The first big budget
Hollywood production by
THE TEXAS CHAINSAW MASSACRE’S Tobe
Hooper, although POLTERGEIST’S actual director has long been in
question. It’s widely alleged that executive producer Steven Spielberg
was the true creative force behind the film, and it definitely has the
“Spielberg touch.” Maybe that’s why I’m not too high on it.
The Package
Few movies in the Spielberg cannon have been more
fraught than 1982’s POLTERGEIST. The legal issues surrounding it are so
grievous that a writer who attempted to write a book about the film was
halted by Spielberg’s Amblin Entertainment.

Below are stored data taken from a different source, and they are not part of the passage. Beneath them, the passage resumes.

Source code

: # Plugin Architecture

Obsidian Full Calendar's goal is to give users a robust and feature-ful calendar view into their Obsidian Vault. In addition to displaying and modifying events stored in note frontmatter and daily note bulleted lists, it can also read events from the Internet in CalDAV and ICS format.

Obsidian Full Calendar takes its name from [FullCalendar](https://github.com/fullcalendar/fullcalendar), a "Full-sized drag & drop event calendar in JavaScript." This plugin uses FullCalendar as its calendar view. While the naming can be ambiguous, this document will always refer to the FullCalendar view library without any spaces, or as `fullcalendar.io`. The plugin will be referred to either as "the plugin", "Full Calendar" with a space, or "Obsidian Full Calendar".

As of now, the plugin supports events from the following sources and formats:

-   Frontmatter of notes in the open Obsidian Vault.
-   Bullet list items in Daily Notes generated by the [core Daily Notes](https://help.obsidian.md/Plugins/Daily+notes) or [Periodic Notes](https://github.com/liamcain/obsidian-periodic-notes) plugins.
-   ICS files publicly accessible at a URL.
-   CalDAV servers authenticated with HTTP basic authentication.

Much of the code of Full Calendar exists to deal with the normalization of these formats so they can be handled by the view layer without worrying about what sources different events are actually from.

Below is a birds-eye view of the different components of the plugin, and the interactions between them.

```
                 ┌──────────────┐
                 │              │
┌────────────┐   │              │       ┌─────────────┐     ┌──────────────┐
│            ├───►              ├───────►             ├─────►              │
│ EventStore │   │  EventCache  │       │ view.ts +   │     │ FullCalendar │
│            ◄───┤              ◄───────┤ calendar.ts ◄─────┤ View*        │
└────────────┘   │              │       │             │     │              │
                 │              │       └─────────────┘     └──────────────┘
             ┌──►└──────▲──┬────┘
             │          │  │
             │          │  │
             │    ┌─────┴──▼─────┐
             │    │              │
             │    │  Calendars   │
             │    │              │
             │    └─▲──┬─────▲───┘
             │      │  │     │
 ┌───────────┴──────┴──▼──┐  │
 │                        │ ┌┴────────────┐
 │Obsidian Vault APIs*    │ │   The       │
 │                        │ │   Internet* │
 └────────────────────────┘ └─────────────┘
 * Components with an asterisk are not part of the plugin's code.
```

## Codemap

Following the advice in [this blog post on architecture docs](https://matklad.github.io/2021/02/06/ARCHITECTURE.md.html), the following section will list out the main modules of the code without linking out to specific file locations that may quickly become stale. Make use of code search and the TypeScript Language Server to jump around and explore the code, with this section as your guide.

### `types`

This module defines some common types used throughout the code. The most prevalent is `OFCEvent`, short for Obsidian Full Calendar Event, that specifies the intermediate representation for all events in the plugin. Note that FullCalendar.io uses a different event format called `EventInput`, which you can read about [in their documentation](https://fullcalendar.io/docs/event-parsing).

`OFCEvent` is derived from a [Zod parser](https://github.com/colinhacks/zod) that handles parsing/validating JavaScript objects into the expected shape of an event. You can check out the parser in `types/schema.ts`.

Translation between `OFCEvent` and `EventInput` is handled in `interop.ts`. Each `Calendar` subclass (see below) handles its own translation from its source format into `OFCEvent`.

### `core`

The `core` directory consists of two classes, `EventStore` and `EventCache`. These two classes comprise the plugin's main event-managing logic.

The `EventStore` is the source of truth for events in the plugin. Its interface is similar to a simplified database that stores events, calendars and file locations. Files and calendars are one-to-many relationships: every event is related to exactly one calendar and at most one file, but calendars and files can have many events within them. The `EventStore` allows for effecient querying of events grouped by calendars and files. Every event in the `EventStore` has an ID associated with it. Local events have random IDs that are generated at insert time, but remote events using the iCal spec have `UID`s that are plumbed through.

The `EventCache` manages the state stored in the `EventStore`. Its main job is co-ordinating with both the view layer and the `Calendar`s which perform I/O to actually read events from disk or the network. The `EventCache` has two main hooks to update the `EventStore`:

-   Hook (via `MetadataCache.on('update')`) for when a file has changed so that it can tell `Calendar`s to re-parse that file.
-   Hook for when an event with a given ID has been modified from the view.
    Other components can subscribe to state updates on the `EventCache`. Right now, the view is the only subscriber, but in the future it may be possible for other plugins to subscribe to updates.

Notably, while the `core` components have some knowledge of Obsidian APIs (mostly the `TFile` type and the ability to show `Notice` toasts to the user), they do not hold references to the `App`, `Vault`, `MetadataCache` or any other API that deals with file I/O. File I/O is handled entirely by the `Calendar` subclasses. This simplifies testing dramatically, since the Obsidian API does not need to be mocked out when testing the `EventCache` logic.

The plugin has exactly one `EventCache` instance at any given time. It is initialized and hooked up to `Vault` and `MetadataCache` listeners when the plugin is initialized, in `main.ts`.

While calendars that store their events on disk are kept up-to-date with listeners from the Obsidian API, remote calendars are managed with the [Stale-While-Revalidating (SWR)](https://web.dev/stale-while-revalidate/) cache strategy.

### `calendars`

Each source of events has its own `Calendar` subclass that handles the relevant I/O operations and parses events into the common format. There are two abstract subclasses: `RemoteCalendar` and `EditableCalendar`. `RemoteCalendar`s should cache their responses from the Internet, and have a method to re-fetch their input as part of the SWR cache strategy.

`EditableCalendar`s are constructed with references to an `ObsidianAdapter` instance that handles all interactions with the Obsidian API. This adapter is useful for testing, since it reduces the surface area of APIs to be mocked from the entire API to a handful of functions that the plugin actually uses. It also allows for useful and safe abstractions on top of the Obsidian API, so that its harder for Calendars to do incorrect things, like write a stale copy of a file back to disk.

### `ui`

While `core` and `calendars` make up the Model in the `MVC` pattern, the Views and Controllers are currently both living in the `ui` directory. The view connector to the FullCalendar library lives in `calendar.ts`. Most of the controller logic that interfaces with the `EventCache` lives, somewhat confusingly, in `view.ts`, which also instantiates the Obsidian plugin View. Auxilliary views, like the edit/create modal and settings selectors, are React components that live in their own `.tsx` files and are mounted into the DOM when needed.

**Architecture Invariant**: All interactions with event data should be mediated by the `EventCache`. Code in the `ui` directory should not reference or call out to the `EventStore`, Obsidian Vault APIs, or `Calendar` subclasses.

To begin with, actor/writer Paul Clemens filed suit
against Spielberg, claiming he plagiarized a Clemens script called
HOUSEBOUND. The case was allegedly settled out of court. The legendary
horror scribe
Richard Matheson also raised a stink, about elements from his
TWILIGHT ZONE teleplay “Little Girl Lost” that turned up in POLTERGEIST.
It’s widely believed that Matheson was hired as a screenwriter on the
Spielberg-produced TWILIGHT ZONE: THE MOVIE to head off a possible
lawsuit.
Then there’s the issue of who “really” directed
POLTERGEIST. Tobe Hooper was the credited director, but Spielberg has
never made any secret of the fact that he always wanted to helm the
film. He was prevented from doing so because he was working on E.T. at
the time (Director’s Guild rules forbid directing two films
simultaneously), but Spielberg largely storyboarded POLTERGEIST himself
and reported to the set every day. The cast and crew have remained cagey
about the degree of his influence, but everyone seems to agree that Mr.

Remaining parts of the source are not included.